ASSIGNED TASK: In the listing below, the answer starts at the line that has "Source code" and stops after the line that has "The migration is"; please repeat that part exactly and nothing more.

DATASET RECORDS:
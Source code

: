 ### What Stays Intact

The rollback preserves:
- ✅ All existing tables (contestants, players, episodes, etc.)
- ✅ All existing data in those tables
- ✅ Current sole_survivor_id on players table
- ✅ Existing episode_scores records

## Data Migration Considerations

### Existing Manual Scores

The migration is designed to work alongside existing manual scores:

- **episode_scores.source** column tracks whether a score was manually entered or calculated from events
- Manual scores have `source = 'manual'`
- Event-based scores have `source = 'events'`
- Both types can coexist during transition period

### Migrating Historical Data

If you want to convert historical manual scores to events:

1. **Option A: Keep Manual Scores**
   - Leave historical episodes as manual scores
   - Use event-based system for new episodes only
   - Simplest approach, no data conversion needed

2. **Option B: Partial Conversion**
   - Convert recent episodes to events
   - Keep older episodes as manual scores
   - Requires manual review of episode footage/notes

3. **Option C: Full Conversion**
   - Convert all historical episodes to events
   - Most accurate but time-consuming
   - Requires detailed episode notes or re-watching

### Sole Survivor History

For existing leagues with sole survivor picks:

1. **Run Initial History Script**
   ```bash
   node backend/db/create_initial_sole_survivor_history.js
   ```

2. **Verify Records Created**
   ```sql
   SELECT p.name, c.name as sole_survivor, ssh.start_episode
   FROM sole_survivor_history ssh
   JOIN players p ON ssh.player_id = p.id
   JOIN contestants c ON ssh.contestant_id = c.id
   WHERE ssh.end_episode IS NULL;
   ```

==

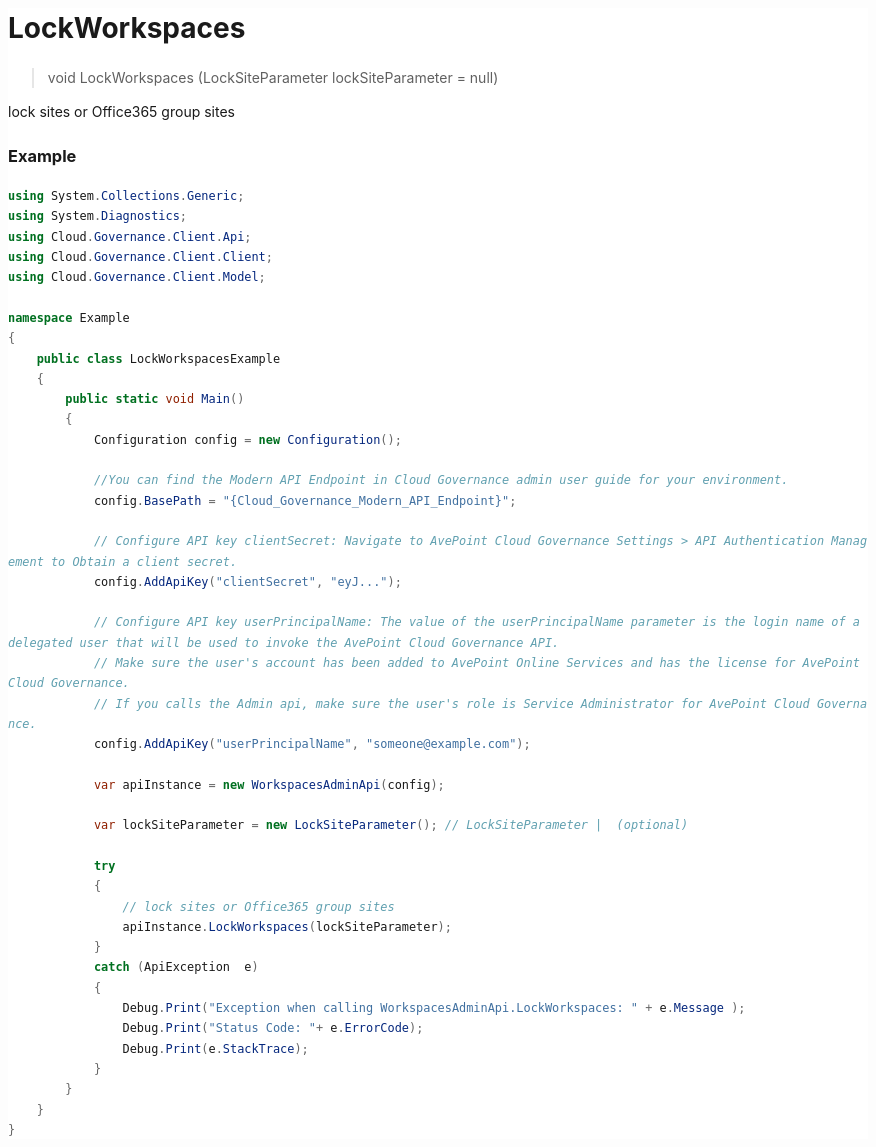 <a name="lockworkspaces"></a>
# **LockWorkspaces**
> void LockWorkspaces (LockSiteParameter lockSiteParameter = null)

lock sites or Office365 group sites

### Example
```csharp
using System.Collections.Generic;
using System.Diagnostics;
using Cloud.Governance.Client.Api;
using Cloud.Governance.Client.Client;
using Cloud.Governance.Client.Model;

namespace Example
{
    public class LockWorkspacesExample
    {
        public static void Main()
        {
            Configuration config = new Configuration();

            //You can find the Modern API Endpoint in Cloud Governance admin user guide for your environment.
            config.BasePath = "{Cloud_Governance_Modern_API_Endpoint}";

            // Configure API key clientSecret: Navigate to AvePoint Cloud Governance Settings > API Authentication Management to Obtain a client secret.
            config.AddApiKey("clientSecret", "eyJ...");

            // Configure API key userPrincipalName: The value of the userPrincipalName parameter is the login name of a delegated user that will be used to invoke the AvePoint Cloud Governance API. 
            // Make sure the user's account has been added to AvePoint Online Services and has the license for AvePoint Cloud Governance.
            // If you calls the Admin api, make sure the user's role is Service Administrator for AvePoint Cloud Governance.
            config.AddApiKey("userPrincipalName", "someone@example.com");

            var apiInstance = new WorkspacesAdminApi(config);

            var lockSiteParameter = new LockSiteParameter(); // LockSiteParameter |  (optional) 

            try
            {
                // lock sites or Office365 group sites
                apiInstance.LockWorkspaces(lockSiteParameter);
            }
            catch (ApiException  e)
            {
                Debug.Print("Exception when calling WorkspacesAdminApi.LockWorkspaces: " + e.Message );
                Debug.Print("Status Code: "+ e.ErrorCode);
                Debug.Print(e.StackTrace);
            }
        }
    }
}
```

ANSWER BOX:
Source code

: ### What Stays Intact

The rollback preserves:
- ✅ All existing tables (contestants, players, episodes, etc.)
- ✅ All existing data in those tables
- ✅ Current sole_survivor_id on players table
- ✅ Existing episode_scores records

## Data Migration Considerations

### Existing Manual Scores

The migration is designed to work alongside existing manual scores:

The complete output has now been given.